Work instruction: Every line in the records below that holds the word "checklist" is to be copied.

Exercise input:
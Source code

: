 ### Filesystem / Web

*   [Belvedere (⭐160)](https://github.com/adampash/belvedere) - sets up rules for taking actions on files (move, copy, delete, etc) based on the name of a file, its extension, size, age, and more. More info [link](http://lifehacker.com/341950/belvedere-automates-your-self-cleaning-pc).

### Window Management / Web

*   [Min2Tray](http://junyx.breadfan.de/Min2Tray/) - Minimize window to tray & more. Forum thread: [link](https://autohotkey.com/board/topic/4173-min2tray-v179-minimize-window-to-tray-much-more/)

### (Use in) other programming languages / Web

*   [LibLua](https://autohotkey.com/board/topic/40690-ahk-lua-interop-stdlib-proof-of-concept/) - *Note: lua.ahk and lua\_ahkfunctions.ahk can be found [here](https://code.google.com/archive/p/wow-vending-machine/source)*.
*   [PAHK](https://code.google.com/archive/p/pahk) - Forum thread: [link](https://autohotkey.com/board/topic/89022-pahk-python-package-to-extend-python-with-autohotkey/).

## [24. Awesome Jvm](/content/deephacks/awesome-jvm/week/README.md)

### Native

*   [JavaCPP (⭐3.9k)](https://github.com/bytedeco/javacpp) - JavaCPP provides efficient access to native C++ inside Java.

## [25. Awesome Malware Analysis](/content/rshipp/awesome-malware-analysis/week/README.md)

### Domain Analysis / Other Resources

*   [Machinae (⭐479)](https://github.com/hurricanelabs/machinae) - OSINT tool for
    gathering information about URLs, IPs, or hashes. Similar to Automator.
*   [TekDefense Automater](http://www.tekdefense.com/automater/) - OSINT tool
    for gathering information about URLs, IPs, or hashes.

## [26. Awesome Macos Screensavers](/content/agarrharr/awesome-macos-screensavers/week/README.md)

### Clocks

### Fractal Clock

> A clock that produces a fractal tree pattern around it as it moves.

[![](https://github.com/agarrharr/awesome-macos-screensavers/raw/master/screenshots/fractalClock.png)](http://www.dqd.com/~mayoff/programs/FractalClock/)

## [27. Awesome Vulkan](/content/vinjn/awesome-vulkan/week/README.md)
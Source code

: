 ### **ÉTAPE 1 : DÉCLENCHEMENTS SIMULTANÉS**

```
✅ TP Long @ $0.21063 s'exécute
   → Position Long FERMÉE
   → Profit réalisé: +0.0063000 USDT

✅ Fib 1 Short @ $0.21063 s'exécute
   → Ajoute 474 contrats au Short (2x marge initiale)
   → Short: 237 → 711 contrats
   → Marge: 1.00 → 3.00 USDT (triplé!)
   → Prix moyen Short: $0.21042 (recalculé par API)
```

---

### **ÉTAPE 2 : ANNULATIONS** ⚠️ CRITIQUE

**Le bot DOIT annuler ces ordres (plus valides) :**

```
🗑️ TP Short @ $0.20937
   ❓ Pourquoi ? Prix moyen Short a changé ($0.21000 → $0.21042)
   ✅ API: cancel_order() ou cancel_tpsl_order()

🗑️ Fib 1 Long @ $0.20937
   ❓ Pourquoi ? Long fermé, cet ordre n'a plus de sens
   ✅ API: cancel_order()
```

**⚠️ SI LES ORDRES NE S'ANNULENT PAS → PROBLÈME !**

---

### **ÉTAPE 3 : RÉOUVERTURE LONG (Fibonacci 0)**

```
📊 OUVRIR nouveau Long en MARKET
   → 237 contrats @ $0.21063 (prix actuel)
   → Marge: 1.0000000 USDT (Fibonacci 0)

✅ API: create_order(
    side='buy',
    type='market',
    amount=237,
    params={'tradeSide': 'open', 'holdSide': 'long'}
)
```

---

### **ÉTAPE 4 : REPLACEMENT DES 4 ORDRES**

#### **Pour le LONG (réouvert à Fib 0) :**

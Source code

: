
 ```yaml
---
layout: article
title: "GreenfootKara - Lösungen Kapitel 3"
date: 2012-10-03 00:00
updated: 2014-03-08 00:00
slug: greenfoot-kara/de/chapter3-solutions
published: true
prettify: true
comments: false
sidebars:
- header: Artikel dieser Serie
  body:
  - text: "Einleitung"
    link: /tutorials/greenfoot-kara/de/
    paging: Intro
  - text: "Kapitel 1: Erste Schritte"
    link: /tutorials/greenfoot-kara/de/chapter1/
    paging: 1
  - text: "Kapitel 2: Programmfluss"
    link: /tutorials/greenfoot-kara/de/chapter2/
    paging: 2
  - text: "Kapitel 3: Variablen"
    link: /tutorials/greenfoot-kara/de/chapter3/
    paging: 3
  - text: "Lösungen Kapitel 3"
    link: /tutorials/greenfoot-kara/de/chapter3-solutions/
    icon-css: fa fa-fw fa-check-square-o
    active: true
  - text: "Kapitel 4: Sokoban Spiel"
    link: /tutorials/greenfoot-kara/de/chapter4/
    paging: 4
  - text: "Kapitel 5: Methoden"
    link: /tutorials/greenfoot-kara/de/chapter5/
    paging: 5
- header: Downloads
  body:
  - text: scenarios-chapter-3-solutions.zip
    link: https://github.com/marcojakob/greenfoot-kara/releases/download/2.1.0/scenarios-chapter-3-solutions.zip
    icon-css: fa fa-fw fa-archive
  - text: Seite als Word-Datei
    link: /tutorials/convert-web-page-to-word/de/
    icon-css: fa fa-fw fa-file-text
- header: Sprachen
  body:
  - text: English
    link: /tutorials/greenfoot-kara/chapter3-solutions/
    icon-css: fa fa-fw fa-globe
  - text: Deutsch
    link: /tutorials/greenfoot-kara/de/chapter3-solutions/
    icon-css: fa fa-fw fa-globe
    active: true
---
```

---

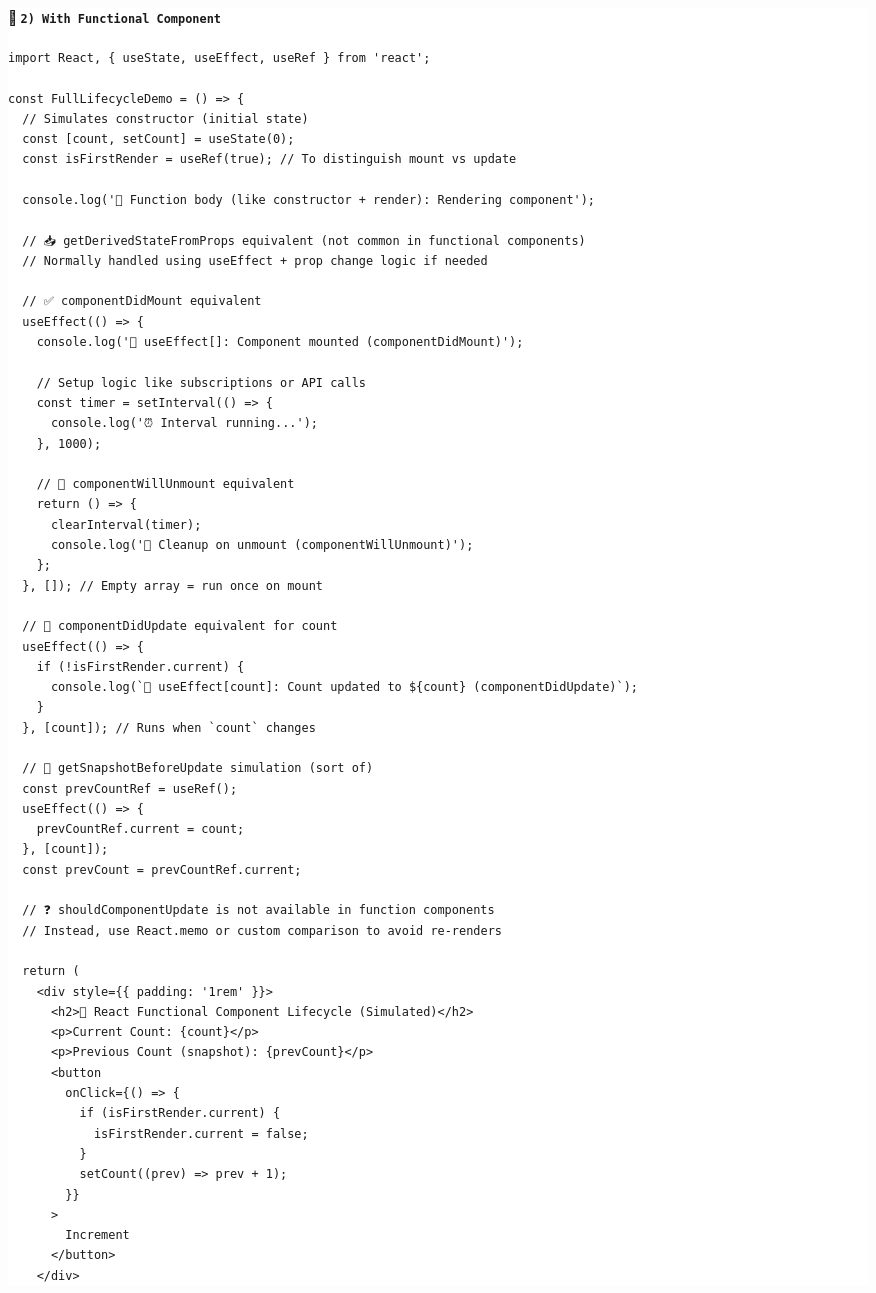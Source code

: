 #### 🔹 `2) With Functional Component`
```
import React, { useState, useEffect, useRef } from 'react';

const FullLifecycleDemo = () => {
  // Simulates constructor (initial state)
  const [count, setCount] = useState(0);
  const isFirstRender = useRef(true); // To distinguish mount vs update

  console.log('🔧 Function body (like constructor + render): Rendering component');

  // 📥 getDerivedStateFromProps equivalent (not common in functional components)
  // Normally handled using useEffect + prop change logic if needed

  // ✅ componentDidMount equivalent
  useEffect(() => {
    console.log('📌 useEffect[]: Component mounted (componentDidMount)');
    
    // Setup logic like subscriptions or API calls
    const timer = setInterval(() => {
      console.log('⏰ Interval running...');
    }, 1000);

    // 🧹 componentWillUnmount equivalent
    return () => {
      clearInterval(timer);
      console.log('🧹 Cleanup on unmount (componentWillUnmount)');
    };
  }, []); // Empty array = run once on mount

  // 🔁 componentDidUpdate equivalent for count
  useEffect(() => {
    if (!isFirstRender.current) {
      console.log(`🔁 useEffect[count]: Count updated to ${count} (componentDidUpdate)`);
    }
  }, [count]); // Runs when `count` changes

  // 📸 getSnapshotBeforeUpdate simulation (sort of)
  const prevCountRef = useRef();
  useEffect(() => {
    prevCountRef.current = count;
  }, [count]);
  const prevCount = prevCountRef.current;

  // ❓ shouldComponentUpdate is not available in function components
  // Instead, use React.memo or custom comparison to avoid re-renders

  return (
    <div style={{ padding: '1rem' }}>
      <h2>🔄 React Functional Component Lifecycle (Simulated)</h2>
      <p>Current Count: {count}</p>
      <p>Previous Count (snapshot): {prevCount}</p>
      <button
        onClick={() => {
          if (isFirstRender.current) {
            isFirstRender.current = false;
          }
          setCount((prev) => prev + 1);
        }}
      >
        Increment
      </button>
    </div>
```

==

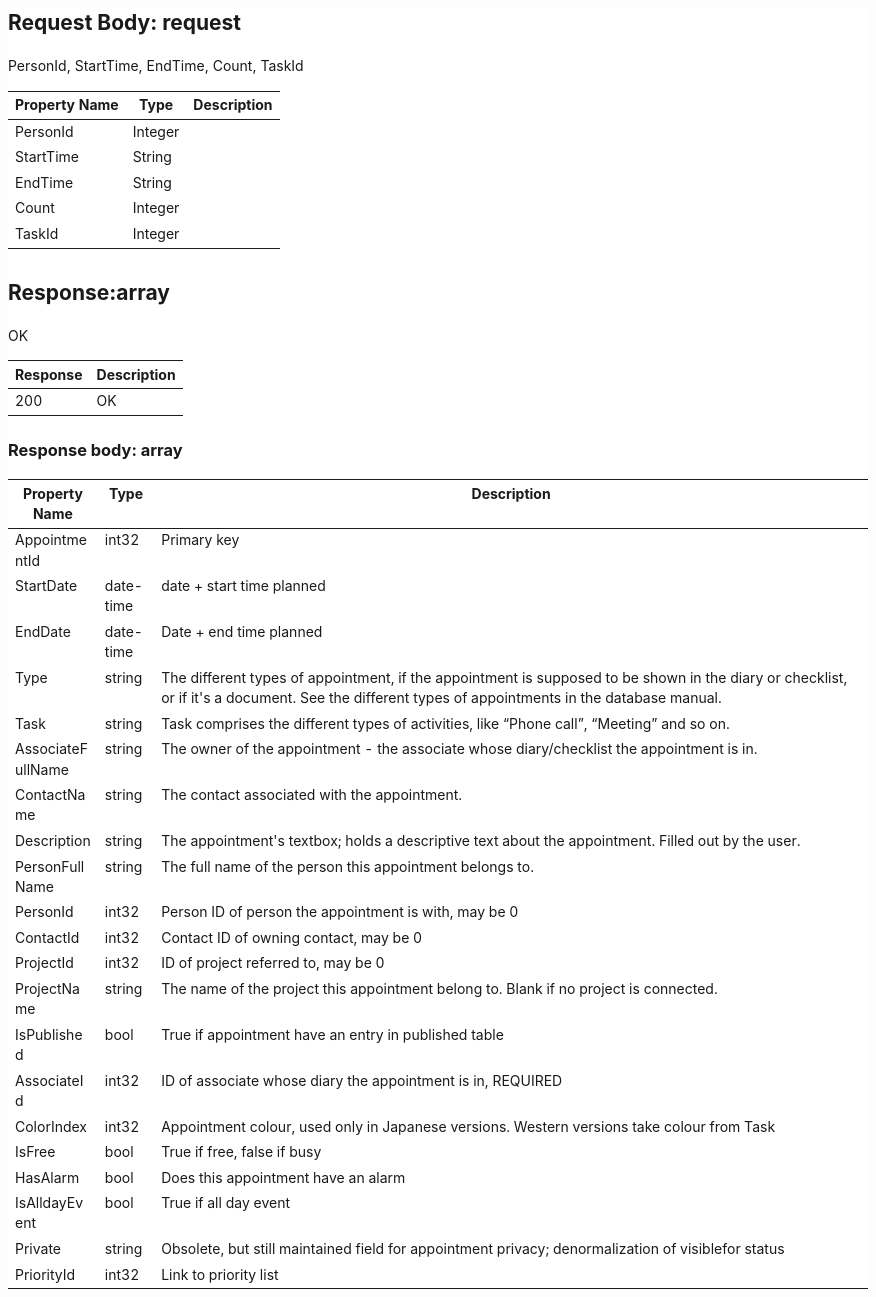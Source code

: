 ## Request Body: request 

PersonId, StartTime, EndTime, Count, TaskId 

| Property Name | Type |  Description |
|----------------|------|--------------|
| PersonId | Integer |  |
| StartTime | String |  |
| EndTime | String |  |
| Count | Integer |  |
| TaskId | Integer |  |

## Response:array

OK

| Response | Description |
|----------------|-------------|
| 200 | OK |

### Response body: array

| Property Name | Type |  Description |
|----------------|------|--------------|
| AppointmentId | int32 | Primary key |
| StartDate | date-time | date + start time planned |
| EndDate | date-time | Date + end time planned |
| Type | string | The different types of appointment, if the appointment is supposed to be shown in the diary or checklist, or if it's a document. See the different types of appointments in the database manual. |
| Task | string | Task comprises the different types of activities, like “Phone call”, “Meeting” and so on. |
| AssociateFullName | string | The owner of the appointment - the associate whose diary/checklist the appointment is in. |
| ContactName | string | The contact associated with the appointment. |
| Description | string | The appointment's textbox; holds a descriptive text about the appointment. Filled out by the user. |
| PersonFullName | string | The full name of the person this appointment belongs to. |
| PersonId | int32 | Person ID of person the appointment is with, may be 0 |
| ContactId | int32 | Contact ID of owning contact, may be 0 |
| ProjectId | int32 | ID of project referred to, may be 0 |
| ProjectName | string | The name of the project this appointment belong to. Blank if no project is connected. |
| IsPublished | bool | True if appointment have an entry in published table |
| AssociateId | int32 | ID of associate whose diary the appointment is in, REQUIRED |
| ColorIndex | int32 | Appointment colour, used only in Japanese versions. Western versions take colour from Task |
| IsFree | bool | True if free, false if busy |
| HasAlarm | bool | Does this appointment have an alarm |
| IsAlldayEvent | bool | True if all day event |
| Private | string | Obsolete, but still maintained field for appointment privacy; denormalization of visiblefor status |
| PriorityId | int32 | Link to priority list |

Response below:
| Type | string | The different types of appointment, if the appointment is supposed to be shown in the diary or checklist, or if it's a document. See the different types of appointments in the database manual. |
| AssociateFullName | string | The owner of the appointment - the associate whose diary/checklist the appointment is in. |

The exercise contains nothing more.